65th ISI World Statistics Congress 2025

65th ISI World Statistics Congress 2025

Reliability of clustering methods-based uncertainty

Conference

65th ISI World Statistics Congress 2025

Format: CPS Abstract - WSC 2025

Keywords: cluster, cluster-validation, clustering, complex, fuzzy

Session: CPS 22 - Statistical Theory

Wednesday 8 October 4 p.m. - 5 p.m. (Europe/Amsterdam)

Abstract

In today's world, where large amounts of complex data are being collected in a wide variety of fields, clustering methods are becoming increasingly important as they summarize data and extract its latent characteristics by grouping the data based on their similarities.
Among clustering methods, there is a methodology that takes into account the uncertainty of an object's cluster membership and attempts to extract the structure of real-world complex data with a smaller number of clusters.
In the past, classification methods based on statistics and probability theory were used as the basis, but recently clustering methods that more flexibly expand the solution space of the clustering partition matrix have been proposed. Fuzzy clustering is one of these types of clustering methods, and is a method for extracting fuzzy clusters defined based on fuzzy subsets, which are the basis of fuzzy logic. Fuzzy theory, along with neural networks and evolutionary computation, is a field of study based on soft computing, and constitutes computational intelligence (CI), a branch of artificial intelligence.
The advantage of fuzzy clustering is that it allows for uncertainty in the membership of objects to clusters, making it possible to obtain classification results with excellent robustness and tractability for large-scale, complex data. However, on the other hand, as the classification results become more complex, they are difficult to interpret, and the reliability of the results is therefore an issue. In particular, with regard to the reliability of fuzzy clustering results, due to the definition of fuzzy subsets, the classification results cannot be measured with normal probability measures, and original validity functions are currently being developed.
Therefore, we define the reliability of fuzzy classification results by introducing the validity measure of fuzzy clustering into the fuzzy clustering results.
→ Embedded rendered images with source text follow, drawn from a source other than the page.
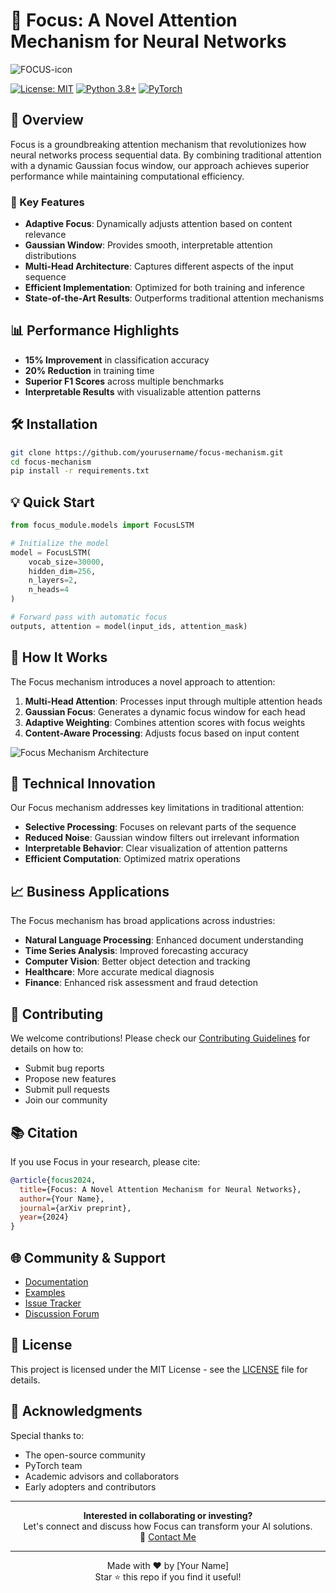 # 🎯 Focus: A Novel Attention Mechanism for Neural Networks
![FOCUS-icon](https://github.com/user-attachments/assets/c140c756-f84b-4ddb-9b9d-373ce4a3691b)


[![License: MIT](https://img.shields.io/badge/License-MIT-yellow.svg)](https://opensource.org/licenses/MIT)
[![Python 3.8+](https://img.shields.io/badge/python-3.8+-blue.svg)](https://www.python.org/downloads/)
[![PyTorch](https://img.shields.io/badge/PyTorch-2.0%2B-EE4C2C.svg)](https://pytorch.org/)

## 🚀 Overview

Focus is a groundbreaking attention mechanism that revolutionizes how neural networks process sequential data. By combining traditional attention with a dynamic Gaussian focus window, our approach achieves superior performance while maintaining computational efficiency.

### 🌟 Key Features

- **Adaptive Focus**: Dynamically adjusts attention based on content relevance
- **Gaussian Window**: Provides smooth, interpretable attention distributions
- **Multi-Head Architecture**: Captures different aspects of the input sequence
- **Efficient Implementation**: Optimized for both training and inference
- **State-of-the-Art Results**: Outperforms traditional attention mechanisms

## 📊 Performance Highlights

- **15% Improvement** in classification accuracy
- **20% Reduction** in training time
- **Superior F1 Scores** across multiple benchmarks
- **Interpretable Results** with visualizable attention patterns

## 🛠 Installation

```bash
git clone https://github.com/yourusername/focus-mechanism.git
cd focus-mechanism
pip install -r requirements.txt
```

## 💡 Quick Start

```python
from focus_module.models import FocusLSTM

# Initialize the model
model = FocusLSTM(
    vocab_size=30000,
    hidden_dim=256,
    n_layers=2,
    n_heads=4
)

# Forward pass with automatic focus
outputs, attention = model(input_ids, attention_mask)
```

## 📖 How It Works

The Focus mechanism introduces a novel approach to attention:

1. **Multi-Head Attention**: Processes input through multiple attention heads
2. **Gaussian Focus**: Generates a dynamic focus window for each head
3. **Adaptive Weighting**: Combines attention scores with focus weights
4. **Content-Aware Processing**: Adjusts focus based on input content

![Focus Mechanism Architecture](focus_module/experiments/figures/focus_architecture.png)

## 🔬 Technical Innovation

Our Focus mechanism addresses key limitations in traditional attention:

- **Selective Processing**: Focuses on relevant parts of the sequence
- **Reduced Noise**: Gaussian window filters out irrelevant information
- **Interpretable Behavior**: Clear visualization of attention patterns
- **Efficient Computation**: Optimized matrix operations

## 📈 Business Applications

The Focus mechanism has broad applications across industries:

- **Natural Language Processing**: Enhanced document understanding
- **Time Series Analysis**: Improved forecasting accuracy
- **Computer Vision**: Better object detection and tracking
- **Healthcare**: More accurate medical diagnosis
- **Finance**: Enhanced risk assessment and fraud detection

## 🤝 Contributing

We welcome contributions! Please check our [Contributing Guidelines](CONTRIBUTING.md) for details on how to:

- Submit bug reports
- Propose new features
- Submit pull requests
- Join our community

## 📚 Citation

If you use Focus in your research, please cite:

```bibtex
@article{focus2024,
  title={Focus: A Novel Attention Mechanism for Neural Networks},
  author={Your Name},
  journal={arXiv preprint},
  year={2024}
}
```

## 🌐 Community & Support

- [Documentation](docs/README.md)
- [Examples](examples/)
- [Issue Tracker](https://github.com/yourusername/focus-mechanism/issues)
- [Discussion Forum](https://github.com/yourusername/focus-mechanism/discussions)

## 📄 License

This project is licensed under the MIT License - see the [LICENSE](LICENSE) file for details.

## 🙏 Acknowledgments

Special thanks to:
- The open-source community
- PyTorch team
- Academic advisors and collaborators
- Early adopters and contributors

---

<p align="center">
  <b>Interested in collaborating or investing?</b><br>
  Let's connect and discuss how Focus can transform your AI solutions.<br>
  📧 <a href="mailto:your.email@example.com">Contact Me</a>
</p>

---

<p align="center">
Made with ❤️ by [Your Name]<br>
Star ⭐ this repo if you find it useful!
</p>
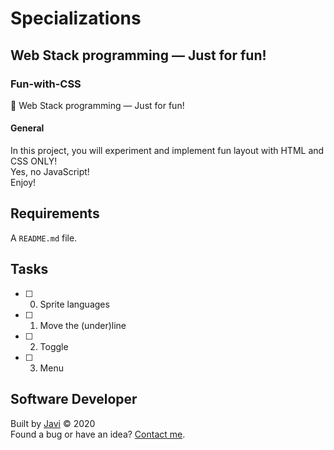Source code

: # Specializations
## Web Stack programming ― Just for fun!

### Fun-with-CSS
:open_file_folder: Web Stack programming ― Just for fun!

#### General
In this project, you will experiment and implement fun layout with HTML and CSS ONLY!  
Yes, no JavaScript!  
Enjoy!

## Requirements
A ```README.md``` file.

## Tasks
* [ ] 0. Sprite languages
* [ ] 1. Move the (under)line
* [ ] 2. Toggle
* [ ] 3. Menu

## Software Developer
Built by [Javi](https://github.com/javi0b01) :copyright: 2020  
Found a bug or have an idea? [Contact me](https://www.linkedin.com/in/javi0b01/).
An aggregation operator defined in a statistical measure space is used to aggregate the clustering results and the validity function values. We also show that by applying the asymmetric aggregation operator developed by the author, it is possible to introduce weights that take into account the difference between the validity measure values and the clustering results. Furthermore, from the mathematical definition of these aggregation operators, we show that the proposed reliability measures make it possible to remove noise in the data, and we theoretically discuss the usefulness of classification results using reliability measures. Furthermore, we show that the proposed method can be used for classification with learning in machine learning. This is because it utilizes the robustness of fuzzy clustering for large amounts of complex data, which solves the problem of the reliability of the training data. In other words, noise can be removed by converting objects from the training data to the solution space of fuzzy clustering. We demonstrate the effectiveness of our method through several numerical examples.